The respondent operates a restaurant in Vienna. She uses a palm vein scanner there, which uses infrared light to measure the palm vein pattern of the hand held in front of the scanner. The handheld vein scanner is used to allow the respondent’s employees to view their employment contract documents and to check and sign off on their monthly work time records.
Furthermore, the respondent operates 29 video surveillance cameras at this location. Two of them also take up areas of the kitchen, where the complainant worked mainly as a cook.
The data protection authority partially upheld the complaint, finding that the respondent had violated the complainant’s right to confidentiality by unlawfully processing his biometric personal data and recording him with two cameras in the kitchen.

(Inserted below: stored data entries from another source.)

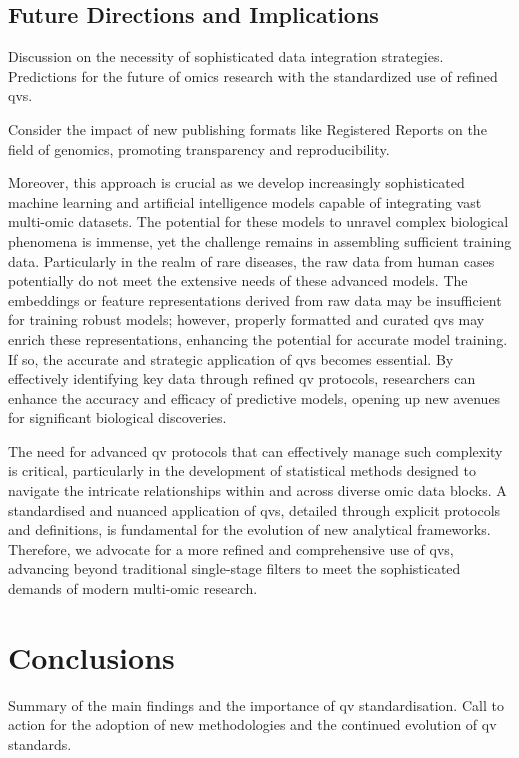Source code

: \subsection{Future Directions and Implications} 

Discussion on the necessity of sophisticated data integration strategies. Predictions for the future of omics research with the standardized use of refined \ac{qv}s.

Consider the impact of new publishing formats like Registered Reports on the field of genomics, promoting transparency and reproducibility.
\cite{chambers2014instead}

Moreover, this approach is crucial as we develop increasingly sophisticated machine learning and artificial intelligence models capable of integrating vast multi-omic datasets. The potential for these models to unravel complex biological phenomena is immense, yet the challenge remains in assembling sufficient training data. Particularly in the realm of rare diseases, the raw data from human cases potentially do not meet the extensive needs of these advanced models. The embeddings or feature representations derived from raw data may be insufficient for training robust models; however, properly formatted and curated \ac{qv}s may enrich these representations, enhancing the potential for accurate model training. If so, the accurate and strategic application of \ac{qv}s becomes essential. By effectively identifying key data through refined \ac{qv} protocols, researchers can enhance the accuracy and efficacy of predictive models, opening up new avenues for significant biological discoveries.

The need for advanced \ac{qv} protocols that can effectively manage such complexity is critical, particularly in the development of statistical methods designed to navigate the intricate relationships within and across diverse omic data blocks. A standardised and nuanced application of \ac{qv}s, detailed through explicit protocols and definitions, is fundamental for the evolution of new analytical frameworks. Therefore, we advocate for a more refined and comprehensive use of \ac{qv}s, advancing beyond traditional single-stage filters to meet the sophisticated demands of modern multi-omic research. 

\section{Conclusions}
Summary of the main findings and the importance of \ac{qv} standardisation. Call to action for the adoption of new methodologies and the continued evolution of \ac{qv} standards.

The respondent based the processing of biometric data, which qualifies as special category data within the meaning of Art. 9 GDPR, on the exceptional circumstances of the Art. 9 par. 2 lit. a GDPR (Consent).
However, the data protection authority held that the consent obtained was not granted in compliance with the law.
Thus, it was already stated in the employment contract that the complainant had given his “express consent to the introduction and use of a system based on biometric palm scanning for the provision of signatures for company documents in the company” for the entire period of the existing employment relationship.
The data protection authority came to the conclusion that the consent subsequently given at the hand-held vein scanner terminal could not have been given voluntarily by the complainant and that the associated data processing was unlawful.
The complaint was also upheld with regard to two video surveillance cameras installed in the kitchen, since in the opinion of the data protection authority the complainant’s interests in secrecy outweighed the respondent’s interests in clarifying and preventing any thefts and burglaries and damage during delivery/disposal.
In doing so, the data protection authority emphasized that image processing in the context of employment is a particularly intensive interference with private rights. It was not apparent why, in order to protect the stated objectives, the kitchen work areas where the complainant was mainly present to perform his work had to be covered by video cameras.
It would be possible, for example, to install cameras in individual rooms containing valuable goods and to direct them towards escape and disposal routes in order to achieve the purposes stated by the respondent.
The respondent was prohibited from operating the two video surveillance cameras and was also ordered to appropriately label its video surveillance system in accordance with Article 13 of the GDPR.